What is the correct ways to write Boto3 filters to use customise tag name?

Question

I am trying to list the instances on tag values of different tag keys For eg> one tag key - Environment, other tag key - Role. My code is given below :

import argparse
import boto3

AWS_ACCESS_KEY_ID = '<Access Key>'
AWS_SECRET_ACCESS_KEY = '<Secret Key>'

def get_ec2_instances(Env,Role):
    ec2 = boto3.client("ec2", region)
    reservations = ec2.describe_instances(Filters={"tag:environment" :   Env, "tag:role" : Role})
    for reservation in reservations["Reservations"] :
        for instance in reservation["Instances"]:
             print  "%s" % (instance.tags['Name'])

if  __name__ == '__main__':

    regions = ['us-east-1','us-west-1','us-west-2','eu-west-1','sa-east-1',
               'ap-southeast-1','ap-southeast-2','ap-northeast-1']
    parser = argparse.ArgumentParser()
    parser.add_argument('Env', default="environment", help='value for   tag:environment');
    parser.add_argument('Role', default="role", help='value for tag:role');
    args = parser.parse_args()

    for region in regions: get_ec2_instances(args.Env, args.Role)

After running this script : python script.py arg1 arg2

I am getting following error

Traceback (most recent call last):
  File "script.py", line 27, in <module>
    for region in regions: get_ec2_instances(args.Env, args.Role)
  File "script.py", line 10, in get_ec2_instances
    reservations = ec2.describe_instances(Filters={"tag:environment" :  Env, "tag:role" : Role})
  File "/usr/local/lib/python2.7/dist-packages/botocore/client.py", line 258, in _api_call
    return self._make_api_call(operation_name, kwargs)
  File "/usr/local/lib/python2.7/dist-packages/botocore/client.py", line 524, in _make_api_call
    api_params, operation_model, context=request_context)
  File "/usr/local/lib/python2.7/dist-packages/botocore/client.py", line 577, in _convert_to_request_dict
    api_params, operation_model)
  File "/usr/local/lib/python2.7/dist-packages/botocore/validate.py", line 270, in serialize_to_request
    raise ParamValidationError(report=report.generate_report())
botocore.exceptions.ParamValidationError: Parameter validation failed:
Invalid type for parameter Filters, value: {'tag:role': 'arg1', 'tag:environment': 'arg2'}, type: <type 'dict'>, valid types: <type 'list'>, <type 'tuple'>

Answer 1

This looks familiar, did I modify this for somebody somewhere ;-) . Actually the code I wrote is in rush and not tested properly (And I don't bother to amend the % string formating and replace it with str.format() ) . In fact,using Filters parameter is not properly documented in AWS.

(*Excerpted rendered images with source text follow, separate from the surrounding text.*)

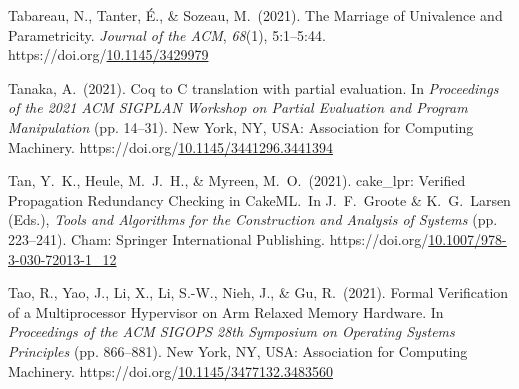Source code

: \documentclass[12pt,twoside]{article}
\begin{document}
{\begin{thebibliography}{1079}
\mdbibitemlabel{}Tabareau, N., Tanter, É., \& Sozeau, M.~(2021). The Marriage of Univalence and Parametricity. \emph{Journal of the ACM}, \emph{68}(1), 5:1–5:44. https://doi.org/\href{https://dx.doi.org/10.1145/3429979}{10.1145/3429979}%

\mdbibitemlabel{}Tanaka, A.~(2021). Coq to C translation with partial evaluation. In \emph{Proceedings of the 2021 ACM SIGPLAN Workshop on Partial Evaluation and Program Manipulation} (pp. 14–31). New York, NY, USA: Association for Computing Machinery. https://doi.org/\href{https://dx.doi.org/10.1145/3441296.3441394}{10.1145/3441296.3441394}%

\mdbibitemlabel{}Tan, Y.~K., Heule, M.~J.~H., \& Myreen, M.~O.~(2021). cake\_lpr: Verified Propagation Redundancy Checking in CakeML.~In J.~F.~Groote \& K.~G.~Larsen (Eds.), \emph{Tools and Algorithms for the Construction and Analysis of Systems} (pp. 223–241). Cham: Springer International Publishing. https://doi.org/\href{https://dx.doi.org/10.1007/978-3-030-72013-1_12}{10.1007/978-3-030-72013-1\_12}%

\mdbibitemlabel{}Tao, R., Yao, J., Li, X., Li, S.-W., Nieh, J., \& Gu, R.~(2021). Formal Verification of a Multiprocessor Hypervisor on Arm Relaxed Memory Hardware. In \emph{Proceedings of the ACM SIGOPS 28th Symposium on Operating Systems Principles} (pp. 866–881). New York, NY, USA: Association for Computing Machinery. https://doi.org/\href{https://dx.doi.org/10.1145/3477132.3483560}{10.1145/3477132.3483560}%


\end{thebibliography}}
\end{document}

Please refer to Russell Ballestrini blog Filtering AWS resources with Boto3 to learn more about correct boto Filters method.

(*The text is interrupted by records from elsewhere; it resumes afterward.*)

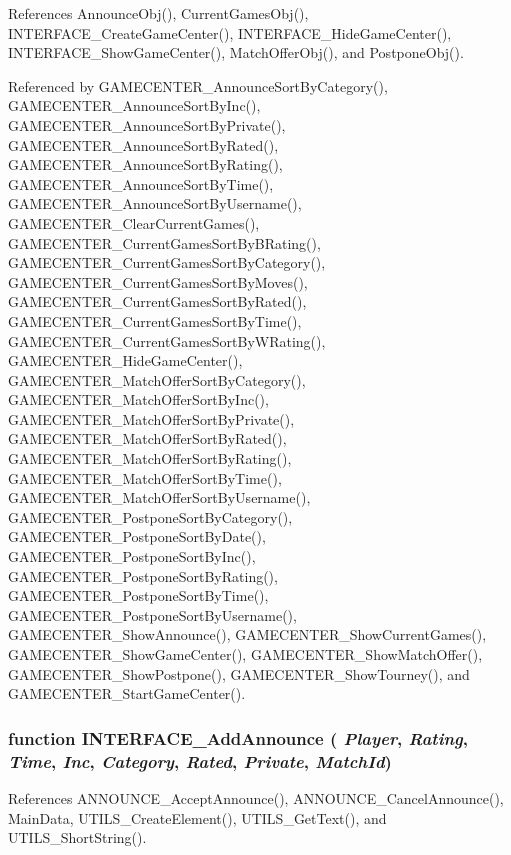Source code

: References AnnounceObj(), CurrentGamesObj(), INTERFACE\_\-CreateGameCenter(), INTERFACE\_\-HideGameCenter(), INTERFACE\_\-ShowGameCenter(), MatchOfferObj(), and PostponeObj().

Referenced by GAMECENTER\_\-AnnounceSortByCategory(), GAMECENTER\_\-AnnounceSortByInc(), GAMECENTER\_\-AnnounceSortByPrivate(), GAMECENTER\_\-AnnounceSortByRated(), GAMECENTER\_\-AnnounceSortByRating(), GAMECENTER\_\-AnnounceSortByTime(), GAMECENTER\_\-AnnounceSortByUsername(), GAMECENTER\_\-ClearCurrentGames(), GAMECENTER\_\-CurrentGamesSortByBRating(), GAMECENTER\_\-CurrentGamesSortByCategory(), GAMECENTER\_\-CurrentGamesSortByMoves(), GAMECENTER\_\-CurrentGamesSortByRated(), GAMECENTER\_\-CurrentGamesSortByTime(), GAMECENTER\_\-CurrentGamesSortByWRating(), GAMECENTER\_\-HideGameCenter(), GAMECENTER\_\-MatchOfferSortByCategory(), GAMECENTER\_\-MatchOfferSortByInc(), GAMECENTER\_\-MatchOfferSortByPrivate(), GAMECENTER\_\-MatchOfferSortByRated(), GAMECENTER\_\-MatchOfferSortByRating(), GAMECENTER\_\-MatchOfferSortByTime(), GAMECENTER\_\-MatchOfferSortByUsername(), GAMECENTER\_\-PostponeSortByCategory(), GAMECENTER\_\-PostponeSortByDate(), GAMECENTER\_\-PostponeSortByInc(), GAMECENTER\_\-PostponeSortByRating(), GAMECENTER\_\-PostponeSortByTime(), GAMECENTER\_\-PostponeSortByUsername(), GAMECENTER\_\-ShowAnnounce(), GAMECENTER\_\-ShowCurrentGames(), GAMECENTER\_\-ShowGameCenter(), GAMECENTER\_\-ShowMatchOffer(), GAMECENTER\_\-ShowPostpone(), GAMECENTER\_\-ShowTourney(), and GAMECENTER\_\-StartGameCenter().
\subsubsection[INTERFACE\_\-AddAnnounce]{\setlength{\rightskip}{0pt plus 5cm}function INTERFACE\_\-AddAnnounce ( {\em Player}, \/   {\em Rating}, \/   {\em Time}, \/   {\em Inc}, \/   {\em Category}, \/   {\em Rated}, \/   {\em Private}, \/   {\em MatchId})}\label{interface_2gamecenter_8js_c9bb871b0d81e4172e41c31ce276dac9}




References ANNOUNCE\_\-AcceptAnnounce(), ANNOUNCE\_\-CancelAnnounce(), MainData, UTILS\_\-CreateElement(), UTILS\_\-GetText(), and UTILS\_\-ShortString().
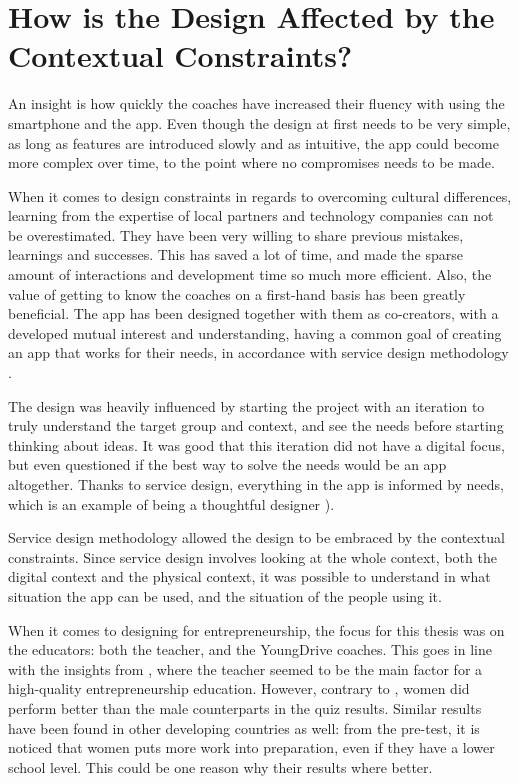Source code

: 
\section{How is the Design Affected by the Contextual Constraints?} %

  An insight is how quickly the coaches have increased their fluency with using the smartphone and the app. Even though the design at first needs to be very simple, as long as features are introduced slowly and as intuitive, the app could become more complex over time, to the point where no compromises needs to be made.

  When it comes to design constraints in regards to overcoming cultural differences, learning from the expertise of local partners and technology companies can not be overestimated. They have been very willing to share previous mistakes, learnings and successes. This has saved a lot of time, and made the sparse amount of interactions and development time so much more efficient. Also, the value of getting to know the coaches on a first-hand basis has been greatly beneficial. The app has been designed together with them as co-creators, with a developed mutual interest and understanding, having a common goal of creating an app that works for their needs, in accordance with service design methodology \citep{stickdorn}.

  The design was heavily influenced by starting the project with an iteration to truly understand the target group and context, and see the needs before starting thinking about ideas. It was good that this iteration did not have a digital focus, but even questioned if the best way to solve the needs would be an app altogether. Thanks to service design, everything in the app is informed by needs, which is an example of being a thoughtful designer \citep{lowgren} \citep{stickdorn}).

  Service design methodology allowed the design to be embraced by the contextual constraints. Since service design involves looking at the whole context, both the digital context and the physical context, it was possible to understand in what situation the app can be used, and the situation of the people using it.

  When it comes to designing for entrepreneurship, the focus for this thesis was on the educators: both the teacher, and the YoungDrive coaches. This goes in line with the insights from \cite{ruskovaara}, where the teacher seemed to be the main factor for a high-quality entrepreneurship education. However, contrary to \cite{ruskovaara}, women did perform better than the male counterparts in the quiz results. Similar results have been found in other developing countries as well: from the pre-test, it is noticed that women puts more work into preparation, even if they have a lower school level. This could be one reason why their results where better.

1. Filters accept list value, and info inside the tag should be dict. thus [{}]
2. Boto3 documentation is pretty ambiguous on how to use specify the tag name. It is confusing without examples when they say you may use tag:key. So many people will just do [{"tag:keyname","Values": [""] }] and it doesn't work. (Actually the origin code I assume the developer know how the filters works, so I just amend the structure only).
3. Actually, You MUST explicitly specify "Name" and "Values" pair. So the correct way to specify tag name is [{"Name" :"tag:keyname", "Values":[""] }]. It is tricky.

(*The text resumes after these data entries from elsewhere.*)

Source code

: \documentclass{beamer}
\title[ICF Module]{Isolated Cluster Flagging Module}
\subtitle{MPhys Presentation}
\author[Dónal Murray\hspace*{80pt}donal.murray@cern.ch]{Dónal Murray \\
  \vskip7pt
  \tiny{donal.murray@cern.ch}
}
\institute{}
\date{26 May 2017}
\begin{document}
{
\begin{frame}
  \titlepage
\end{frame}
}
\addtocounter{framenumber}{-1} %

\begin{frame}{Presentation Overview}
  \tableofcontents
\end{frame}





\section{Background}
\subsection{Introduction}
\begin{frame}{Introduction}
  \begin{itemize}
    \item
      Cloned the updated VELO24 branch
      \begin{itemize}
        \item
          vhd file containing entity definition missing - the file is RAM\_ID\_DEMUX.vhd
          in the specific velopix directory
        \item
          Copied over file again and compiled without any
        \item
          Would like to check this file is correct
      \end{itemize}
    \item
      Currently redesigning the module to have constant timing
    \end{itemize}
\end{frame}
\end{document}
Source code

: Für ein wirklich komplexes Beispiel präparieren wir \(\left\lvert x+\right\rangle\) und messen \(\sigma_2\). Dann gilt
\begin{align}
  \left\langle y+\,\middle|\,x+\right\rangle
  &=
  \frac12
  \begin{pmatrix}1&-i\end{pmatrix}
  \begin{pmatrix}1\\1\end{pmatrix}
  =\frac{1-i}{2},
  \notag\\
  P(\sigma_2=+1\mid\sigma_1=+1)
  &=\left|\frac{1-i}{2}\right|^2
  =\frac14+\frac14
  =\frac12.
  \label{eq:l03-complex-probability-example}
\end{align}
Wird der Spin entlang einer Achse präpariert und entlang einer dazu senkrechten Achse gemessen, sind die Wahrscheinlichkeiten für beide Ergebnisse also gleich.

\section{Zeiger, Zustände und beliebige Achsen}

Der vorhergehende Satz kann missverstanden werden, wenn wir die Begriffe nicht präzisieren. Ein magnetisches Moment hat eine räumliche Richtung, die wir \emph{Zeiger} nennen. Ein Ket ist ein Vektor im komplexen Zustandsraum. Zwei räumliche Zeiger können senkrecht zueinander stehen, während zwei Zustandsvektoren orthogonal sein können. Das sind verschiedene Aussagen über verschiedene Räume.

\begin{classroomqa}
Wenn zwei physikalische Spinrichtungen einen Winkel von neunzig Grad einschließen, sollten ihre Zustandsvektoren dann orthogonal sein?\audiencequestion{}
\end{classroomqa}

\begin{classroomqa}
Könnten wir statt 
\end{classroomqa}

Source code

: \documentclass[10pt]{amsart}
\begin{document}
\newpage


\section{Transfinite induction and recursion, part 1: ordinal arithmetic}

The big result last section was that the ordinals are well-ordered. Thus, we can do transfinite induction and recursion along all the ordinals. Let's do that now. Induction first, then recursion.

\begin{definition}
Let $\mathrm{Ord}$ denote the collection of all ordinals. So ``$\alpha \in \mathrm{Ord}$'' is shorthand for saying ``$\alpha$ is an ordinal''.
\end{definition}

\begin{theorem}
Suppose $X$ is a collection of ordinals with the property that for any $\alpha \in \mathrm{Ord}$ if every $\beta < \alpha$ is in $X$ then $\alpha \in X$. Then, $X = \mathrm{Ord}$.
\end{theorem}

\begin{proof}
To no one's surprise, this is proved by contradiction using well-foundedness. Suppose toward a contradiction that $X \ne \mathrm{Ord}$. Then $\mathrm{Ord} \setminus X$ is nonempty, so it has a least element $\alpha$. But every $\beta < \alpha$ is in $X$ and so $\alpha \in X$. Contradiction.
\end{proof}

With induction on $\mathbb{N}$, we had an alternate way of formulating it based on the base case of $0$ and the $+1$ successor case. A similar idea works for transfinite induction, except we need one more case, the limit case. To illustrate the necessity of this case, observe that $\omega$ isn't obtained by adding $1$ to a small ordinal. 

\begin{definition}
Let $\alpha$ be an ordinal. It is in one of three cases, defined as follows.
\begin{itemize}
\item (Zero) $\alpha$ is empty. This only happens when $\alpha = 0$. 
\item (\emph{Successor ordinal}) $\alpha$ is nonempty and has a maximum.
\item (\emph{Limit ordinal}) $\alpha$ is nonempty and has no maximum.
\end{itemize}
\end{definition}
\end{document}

So the correct way of formatting a filters if you want to use for your example

filters = [{'Name':'tag:environment', 'Values':[Env]},
           {'Name':'tag:role', 'Values':[Role]}
          ]

(Update) And to make sure argparse take up string value, you just enforce the argument to take string values

parser.add_argument('Env', type=str, default="environment",
                    help='value for   tag:environment');
parser.add_argument('Role', type=str,default="role",
                    help='value for tag:role');

Answer 2

Although not actually the answer to your question but DO NOT, NEVER, put your AWS credentials hard coded in your scripts. With your AWS credentials, anyone can use your account. There are bots scouring github and other git repositories looking for hard coded AWS credentials.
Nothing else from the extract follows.